Namun pada kenyataannya, jangankan Rp. 2,5
juta/bulan, dalam setahun pun pajak yang dibayarkan pengusaha ikan bakar
itu tidak pernah mencapai angka tersebut. Bahkan dalam 10 tahun terakhir sekalipun!
Kalau hanya menerima petugas penagihan pajak
restoran dengan tidak ramah, suatu hal biasa dan kami sudah punya trik
menghadapinya. Namun yang sama sekali tidak kuasa kami tangani adalah permintaan pengusaha itu kepada Yang Maha Kuasa.
“Dari kemarin-kemarin selalu sepi, tidak ada yang datang!” Kalau kebetulan pada saat kunjungan ternyata ramai, “ Baru buka hari ini, hanya sekali-sekali ada pengunjung seperti ini. Sebentar lagi juga kosong lagi.” Berbagai ucapan lain diucapkan untuk yang intinya berusaha menghindari kewajiban membayar pajak. Bahkan tidak sekali-dua kali diikuti dengan ucapan, “Demi Allah!”
Soal besarnya pajak yang dibayarkan pengusaha
tersebut tidak perlu dibahas lagi, tetapi soal do’a beliau, inilah yang
akhirnya berbuntut panjang. Selain kami yang hanya mampu mengurut dada mendengar serapahnya, ada para malaikat yang mengamini do’a yang terucap. Tuhan
pun mengabulkan permintaan hamba-Nya yang menginginkan usaha rumahmakan
yang sangat maju itu berbalik dari kenyataan sekarang.
Sesuai do’a pemiliknya, kini rumahmakan itu bukan
hanya tidak bisa membayar pajak yang menjadi kewajibannya tetapi juga
tidak berhenti ditawarkan untuk dijual.
Cerita lain datang dari ujung selatan Indramayu,
sebuah lokasi penambangan pasir di sekitar perbatasan Indramayu-Subang
dan Sumedang. Lokasi pasir sedot yang menjadi favorit para sopir truk pengangkut, pasirnya bagus dan harga jualnya tinggi. Setiap hari ratusan truk antri keluar masuk, dari pagi hingga pagi berikutnya tanpa henti.

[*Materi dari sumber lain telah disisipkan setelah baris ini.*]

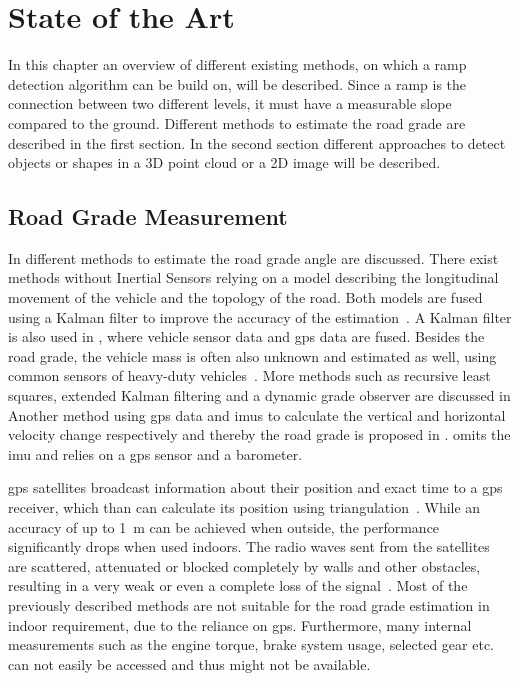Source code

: \chapter{State of the Art}
\label{ch:StateOfTheArt}

In this chapter an overview of different existing methods, on which a ramp detection algorithm can be build on, will be described.
Since a ramp is the connection between two different levels, it must have a measurable slope compared to the ground.
Different methods to estimate the road grade are described in the first section.
In the second section different approaches to detect objects or shapes in a 3D point cloud or a 2D image will be described.


\section{Road Grade Measurement}
In \cite{Jauch2018} different methods to estimate the road grade angle are discussed.
There exist methods without Inertial Sensors relying on a model describing the longitudinal movement of the vehicle and the topology of the road.
Both models are fused using a Kalman filter to improve the accuracy of the estimation~\cite{Sahlholm2007}.
A Kalman filter is also used in \cite{Sahlholm2010}, where vehicle sensor data and \gls{gps} data are fused.
Besides the road grade, the vehicle mass is often also unknown and estimated as well, using common sensors of heavy-duty vehicles~\cite{Sahlholm2010, Maleej2014}.
More methods such as recursive least squares, extended Kalman filtering and a dynamic grade observer are discussed in \cite{Kidambi2014}
Another method using \gls{gps} data and \glspl{imu} to calculate the vertical and horizontal velocity change respectively and thereby the road grade is proposed in \cite{Ryu2004}.
\cite{YazdaniBoroujeni2014} omits the \gls{imu} and relies on a \gls{gps} sensor and a barometer.

\gls{gps} satellites broadcast information about their position and exact time to a \gls{gps} receiver, which than can calculate its position using triangulation~\cite{Mainetti2014}.
While an accuracy of up to \SI{1}{\metre} can be achieved when outside, the performance significantly drops when used indoors.
The radio waves sent from the satellites are scattered, attenuated or blocked completely by walls and other obstacles, resulting in a very weak or even a complete loss of the signal~\cite{Ozdenizci2015}.
Most of the previously described methods are not suitable for the road grade estimation in indoor requirement, due to the reliance on \gls{gps}.
Furthermore, many internal measurements such as the engine torque, brake system usage, selected gear etc. can not easily be accessed and thus might not be available.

Kalaulah diandaikan dalam satu hari dari usaha yang
dulu dikenal sebagai Galian C ini melayani 30 truk dengan kapasitas
angkut 6 meter kubik. Maka dengan harga pasir sedot Rp. 70.000/m3 dalam sehari akan diperoleh omzet Rp.12.600.000,-. Ilustrasi
ini hanya untuk memudahkan perhitungan, volume dibuat sangat rendah,
bahkan dengan kapasitas produksi hanya 30 truk/har,maka sebuah usaha pasir sedot tidak akan bisa membiaya operasionalnya!
Dengan demikian usaha pasir sedot itu dalam sebulan
(dihitung operasional 25 hari) maka omzetnya mencapai Rp. 315.000.000,-
yang berarti kewajibannya kepada Pemerintah Kabupaten Indramayu lebih
dari Rp. 78.750.000,- (tujuh puluh delapan uta tujuh ratus dua puluh
mima ribu rupiah) karena dalam Perda Kabupaten Indramayu Nomor 17 Tahun
2010 tentang Pajak Mineral Bukan Logam dan Batuan Pasal 5 disebutkan bahwa, “Besarnya tariff sebesar 25% dari nilai jual hasil pengambilan mineral bulan logam dan batuan.”
Namun karena harga dasar yang ditetapkan oleh
Pemerintah Kabupaten Indramayu masih standar yang sudah sangat lama,
maka Harga Dasar-nya bukanlah Rp. 70.000/m3 tetapi Rp. 6.500,-/m3. Oleh karena itu kewajiban pajak yang harus dibayar pun hanya Rp. 7.312.500,- hang didapat dari :
30 truk/hari X 6 m3/truk X 25 hari X Rp. 6.500,-/m3 X 25%
Kalau rata-rata 30 truk dalam sehari maka pajak
yang harus dibawar pengusaha sebesar Rp. 7.312.500, maka jika
dibandingkan dengan kenyataan bahwa dalam sehari ratusan truk yang
datang ke sana, atau mudahnya rata-rata 100 truk saja, maka pajak yang
menjadi kewajiban pengusaha tersebut mendekati 25 juta rupiah atau
tepatnya Rp. 24.375.500,-/bulan.
Dengan berbagai dalih pada kenyataannya, pajak yang dibayarkan pengusaha tersebut amat sangat sedikit. Kewajiban setahun tidak pernah lebih dari potensi sebulan seperti perhitungan di atas. Alasan
yang selalu dikemukakan sungguh membuat kita mengelus dada, “Baru hari
ini buka!” atau “Mesin rusak terus!” atau “Boro-boro bayar pajak, untuk
operasional saja nombok!” dan sebagainya.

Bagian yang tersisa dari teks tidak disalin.